In deze zaak gaat het om de ontbinding van een huurovereenkomst met betrekking tot een woonwagenstandplaats. De appellante, vertegenwoordigd door advocaat mr. A.J.J. Kreutzkamp, heeft in hoger beroep de Gemeente Schinnen aangeklaagd, die werd bijgestaan door advocaat mr. H.J. Heynen. De zaak is een vervolg op eerdere tussenarresten van het hof, waarin de Gemeente was toegelaten om bewijs te leveren van de aanwezigheid van een hennepdrogerij, vuurwapens en munitie in de woonwagen van de appellante tijdens een politie-inval op 14 januari 2015.

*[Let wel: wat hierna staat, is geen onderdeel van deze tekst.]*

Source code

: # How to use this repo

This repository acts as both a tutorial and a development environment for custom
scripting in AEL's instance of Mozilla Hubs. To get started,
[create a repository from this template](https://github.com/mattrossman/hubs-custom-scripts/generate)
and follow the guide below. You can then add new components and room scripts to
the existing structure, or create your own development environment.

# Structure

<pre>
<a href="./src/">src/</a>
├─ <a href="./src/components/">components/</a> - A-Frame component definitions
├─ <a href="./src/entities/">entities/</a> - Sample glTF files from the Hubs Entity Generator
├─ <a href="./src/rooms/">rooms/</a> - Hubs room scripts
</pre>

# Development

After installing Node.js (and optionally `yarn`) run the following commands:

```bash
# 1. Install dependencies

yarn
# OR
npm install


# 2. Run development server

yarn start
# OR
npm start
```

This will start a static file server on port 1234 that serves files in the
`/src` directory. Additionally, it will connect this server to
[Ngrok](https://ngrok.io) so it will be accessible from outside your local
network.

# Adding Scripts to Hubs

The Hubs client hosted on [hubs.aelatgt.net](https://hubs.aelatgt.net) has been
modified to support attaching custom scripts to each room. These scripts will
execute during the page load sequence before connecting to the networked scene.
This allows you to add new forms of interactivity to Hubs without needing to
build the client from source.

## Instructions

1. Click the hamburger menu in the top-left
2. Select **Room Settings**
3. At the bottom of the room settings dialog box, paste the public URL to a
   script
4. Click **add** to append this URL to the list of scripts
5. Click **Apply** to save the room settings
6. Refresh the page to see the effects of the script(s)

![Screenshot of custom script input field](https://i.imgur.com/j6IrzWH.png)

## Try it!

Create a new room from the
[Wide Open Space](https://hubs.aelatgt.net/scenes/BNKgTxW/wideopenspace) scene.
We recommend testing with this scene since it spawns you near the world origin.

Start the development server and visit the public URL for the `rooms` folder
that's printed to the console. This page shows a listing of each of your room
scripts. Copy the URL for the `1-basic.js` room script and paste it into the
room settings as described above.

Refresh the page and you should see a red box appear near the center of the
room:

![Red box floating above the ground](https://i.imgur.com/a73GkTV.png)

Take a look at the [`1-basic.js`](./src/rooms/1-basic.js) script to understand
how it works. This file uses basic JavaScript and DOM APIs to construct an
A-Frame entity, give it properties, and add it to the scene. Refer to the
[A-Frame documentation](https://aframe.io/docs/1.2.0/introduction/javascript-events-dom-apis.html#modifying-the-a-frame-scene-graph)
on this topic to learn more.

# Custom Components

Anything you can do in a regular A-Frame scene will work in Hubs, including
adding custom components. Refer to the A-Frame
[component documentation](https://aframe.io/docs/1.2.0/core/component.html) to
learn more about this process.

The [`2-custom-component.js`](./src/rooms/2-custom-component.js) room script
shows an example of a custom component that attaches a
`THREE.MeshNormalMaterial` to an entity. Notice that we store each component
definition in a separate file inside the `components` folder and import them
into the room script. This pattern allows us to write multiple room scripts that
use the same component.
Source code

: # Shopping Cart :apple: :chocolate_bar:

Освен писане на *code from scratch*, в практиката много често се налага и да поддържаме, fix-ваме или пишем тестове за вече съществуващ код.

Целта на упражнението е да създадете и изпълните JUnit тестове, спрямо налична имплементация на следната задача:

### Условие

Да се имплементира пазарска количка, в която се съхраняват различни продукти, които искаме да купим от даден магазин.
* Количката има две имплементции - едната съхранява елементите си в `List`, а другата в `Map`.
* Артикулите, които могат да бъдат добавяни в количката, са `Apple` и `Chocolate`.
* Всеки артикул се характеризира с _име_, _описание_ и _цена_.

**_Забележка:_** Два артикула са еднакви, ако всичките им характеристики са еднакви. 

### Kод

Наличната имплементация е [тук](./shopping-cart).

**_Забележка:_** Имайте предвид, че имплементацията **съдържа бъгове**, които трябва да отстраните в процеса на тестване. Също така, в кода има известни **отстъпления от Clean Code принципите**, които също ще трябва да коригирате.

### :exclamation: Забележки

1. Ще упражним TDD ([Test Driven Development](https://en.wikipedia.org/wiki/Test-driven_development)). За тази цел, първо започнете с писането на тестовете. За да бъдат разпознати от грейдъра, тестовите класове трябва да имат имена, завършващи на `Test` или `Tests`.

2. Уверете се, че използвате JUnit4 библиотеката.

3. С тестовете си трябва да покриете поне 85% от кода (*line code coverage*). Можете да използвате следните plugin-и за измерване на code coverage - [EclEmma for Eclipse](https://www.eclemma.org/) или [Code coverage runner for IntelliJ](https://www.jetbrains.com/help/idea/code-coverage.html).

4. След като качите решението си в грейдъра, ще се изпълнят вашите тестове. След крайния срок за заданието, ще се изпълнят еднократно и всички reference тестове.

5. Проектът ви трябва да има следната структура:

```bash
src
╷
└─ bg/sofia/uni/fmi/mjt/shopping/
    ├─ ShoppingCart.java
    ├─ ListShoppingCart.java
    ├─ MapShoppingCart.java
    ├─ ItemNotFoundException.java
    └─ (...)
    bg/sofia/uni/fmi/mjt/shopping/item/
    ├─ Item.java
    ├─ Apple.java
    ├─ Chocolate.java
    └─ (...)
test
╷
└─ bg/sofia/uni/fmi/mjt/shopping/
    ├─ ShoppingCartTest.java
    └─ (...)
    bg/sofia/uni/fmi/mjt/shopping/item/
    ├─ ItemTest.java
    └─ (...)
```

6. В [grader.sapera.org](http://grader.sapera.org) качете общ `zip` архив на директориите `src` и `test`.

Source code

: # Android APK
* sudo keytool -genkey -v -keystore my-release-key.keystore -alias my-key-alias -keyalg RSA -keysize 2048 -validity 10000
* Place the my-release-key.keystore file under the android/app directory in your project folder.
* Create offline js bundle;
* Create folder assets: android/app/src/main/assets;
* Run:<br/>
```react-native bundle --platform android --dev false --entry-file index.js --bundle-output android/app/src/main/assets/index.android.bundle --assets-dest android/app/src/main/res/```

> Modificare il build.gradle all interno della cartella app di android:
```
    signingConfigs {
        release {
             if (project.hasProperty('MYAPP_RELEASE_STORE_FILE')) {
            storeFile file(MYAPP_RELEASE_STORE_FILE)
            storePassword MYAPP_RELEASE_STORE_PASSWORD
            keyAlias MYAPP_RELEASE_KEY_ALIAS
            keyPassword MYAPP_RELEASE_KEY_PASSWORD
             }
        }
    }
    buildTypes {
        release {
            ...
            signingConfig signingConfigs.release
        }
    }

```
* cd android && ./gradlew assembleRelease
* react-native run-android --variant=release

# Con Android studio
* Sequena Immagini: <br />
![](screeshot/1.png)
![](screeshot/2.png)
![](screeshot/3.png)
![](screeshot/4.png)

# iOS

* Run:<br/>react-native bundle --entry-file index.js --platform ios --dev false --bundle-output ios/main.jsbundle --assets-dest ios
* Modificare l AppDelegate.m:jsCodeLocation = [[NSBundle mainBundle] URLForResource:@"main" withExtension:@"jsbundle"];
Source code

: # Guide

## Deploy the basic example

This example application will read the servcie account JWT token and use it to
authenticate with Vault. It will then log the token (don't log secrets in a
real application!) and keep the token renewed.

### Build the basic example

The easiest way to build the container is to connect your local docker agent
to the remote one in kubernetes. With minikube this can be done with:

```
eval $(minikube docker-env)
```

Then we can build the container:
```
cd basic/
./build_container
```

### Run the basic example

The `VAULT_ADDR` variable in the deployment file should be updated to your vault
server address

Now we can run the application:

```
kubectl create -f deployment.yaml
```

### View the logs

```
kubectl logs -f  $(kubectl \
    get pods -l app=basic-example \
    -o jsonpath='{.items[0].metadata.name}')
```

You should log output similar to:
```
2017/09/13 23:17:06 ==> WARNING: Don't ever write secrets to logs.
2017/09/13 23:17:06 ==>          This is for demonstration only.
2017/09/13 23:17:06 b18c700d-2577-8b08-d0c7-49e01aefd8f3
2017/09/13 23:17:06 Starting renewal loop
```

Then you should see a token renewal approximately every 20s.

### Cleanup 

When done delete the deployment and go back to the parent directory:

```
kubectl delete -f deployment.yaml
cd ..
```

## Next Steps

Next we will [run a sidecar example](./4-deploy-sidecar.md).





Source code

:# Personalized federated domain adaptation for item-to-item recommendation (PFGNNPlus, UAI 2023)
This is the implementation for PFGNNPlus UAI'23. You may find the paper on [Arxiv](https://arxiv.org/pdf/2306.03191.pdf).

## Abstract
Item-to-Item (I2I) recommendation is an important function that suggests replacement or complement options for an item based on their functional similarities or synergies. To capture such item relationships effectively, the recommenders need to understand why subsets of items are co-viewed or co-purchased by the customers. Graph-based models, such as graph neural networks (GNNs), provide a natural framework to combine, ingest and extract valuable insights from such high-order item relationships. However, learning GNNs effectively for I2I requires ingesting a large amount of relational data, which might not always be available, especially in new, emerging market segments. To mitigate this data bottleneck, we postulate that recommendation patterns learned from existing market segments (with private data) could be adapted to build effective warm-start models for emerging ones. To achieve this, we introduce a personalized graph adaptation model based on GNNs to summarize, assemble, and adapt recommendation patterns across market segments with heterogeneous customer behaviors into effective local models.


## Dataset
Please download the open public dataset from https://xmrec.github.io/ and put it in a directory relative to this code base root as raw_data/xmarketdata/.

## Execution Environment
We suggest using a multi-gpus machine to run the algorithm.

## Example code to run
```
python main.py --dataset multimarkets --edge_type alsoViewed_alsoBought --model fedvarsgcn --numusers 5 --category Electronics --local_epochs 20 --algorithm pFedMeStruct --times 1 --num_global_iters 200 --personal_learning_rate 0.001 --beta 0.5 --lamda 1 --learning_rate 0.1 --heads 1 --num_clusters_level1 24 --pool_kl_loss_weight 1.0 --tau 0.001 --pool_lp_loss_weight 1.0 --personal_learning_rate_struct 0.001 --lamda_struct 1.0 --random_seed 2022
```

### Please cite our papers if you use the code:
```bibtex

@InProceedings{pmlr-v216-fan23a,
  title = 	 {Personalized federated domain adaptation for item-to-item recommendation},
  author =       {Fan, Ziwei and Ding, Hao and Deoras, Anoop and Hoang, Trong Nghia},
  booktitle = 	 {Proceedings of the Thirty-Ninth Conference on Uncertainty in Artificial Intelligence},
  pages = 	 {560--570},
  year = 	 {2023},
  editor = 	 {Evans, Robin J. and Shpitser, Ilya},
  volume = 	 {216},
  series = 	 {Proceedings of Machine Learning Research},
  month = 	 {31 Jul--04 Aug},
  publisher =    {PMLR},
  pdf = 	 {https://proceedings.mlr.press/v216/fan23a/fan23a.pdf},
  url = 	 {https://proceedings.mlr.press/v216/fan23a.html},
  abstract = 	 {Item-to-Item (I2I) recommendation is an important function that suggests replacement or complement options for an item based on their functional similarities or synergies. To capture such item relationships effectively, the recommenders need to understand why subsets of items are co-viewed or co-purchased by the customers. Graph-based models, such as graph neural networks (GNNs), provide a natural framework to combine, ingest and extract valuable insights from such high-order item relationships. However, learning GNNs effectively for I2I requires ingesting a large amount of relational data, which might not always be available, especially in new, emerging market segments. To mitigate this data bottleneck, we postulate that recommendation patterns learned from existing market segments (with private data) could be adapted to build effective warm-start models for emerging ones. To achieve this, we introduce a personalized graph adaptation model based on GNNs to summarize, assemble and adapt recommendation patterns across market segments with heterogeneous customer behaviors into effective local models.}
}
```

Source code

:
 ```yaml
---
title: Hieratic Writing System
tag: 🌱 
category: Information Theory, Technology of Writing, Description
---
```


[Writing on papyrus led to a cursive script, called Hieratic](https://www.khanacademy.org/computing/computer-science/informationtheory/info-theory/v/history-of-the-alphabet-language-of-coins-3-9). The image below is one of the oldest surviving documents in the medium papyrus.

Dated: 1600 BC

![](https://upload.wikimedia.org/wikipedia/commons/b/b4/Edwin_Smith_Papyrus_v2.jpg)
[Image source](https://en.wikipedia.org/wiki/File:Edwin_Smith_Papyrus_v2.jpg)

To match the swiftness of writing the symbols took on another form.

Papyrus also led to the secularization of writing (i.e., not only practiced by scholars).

Het hof heeft vastgesteld dat de Gemeente in haar bewijsopdracht is geslaagd. De politieambtenaren die de inval hebben uitgevoerd, hebben verklaard dat zij een hennepdrogerij, vuurwapens en munitie hebben aangetroffen. De verklaringen van de politieambtenaren zijn ondersteund door een proces-verbaal van bevindingen. De ontkenning van de appellante dat er een hennepdrogerij aanwezig was, werd door het hof ongeloofwaardig geacht, vooral omdat zij geen overtuigend bewijs heeft geleverd voor haar bewering dat de aangetroffen constructie voor andere doeleinden werd gebruikt.
Het hof concludeert dat de aanwezigheid van de hennepdrogerij, vuurwapens en munitie een tekortkoming in de nakoming van de huurovereenkomst door de appellante met zich meebrengt. Het hof bekrachtigt daarom het vonnis van de kantonrechter, die de huurovereenkomst terecht heeft ontbonden. De appellante wordt veroordeeld in de proceskosten van het hoger beroep, met wettelijke rente over deze kosten vanaf veertien dagen na betekening van het arrest.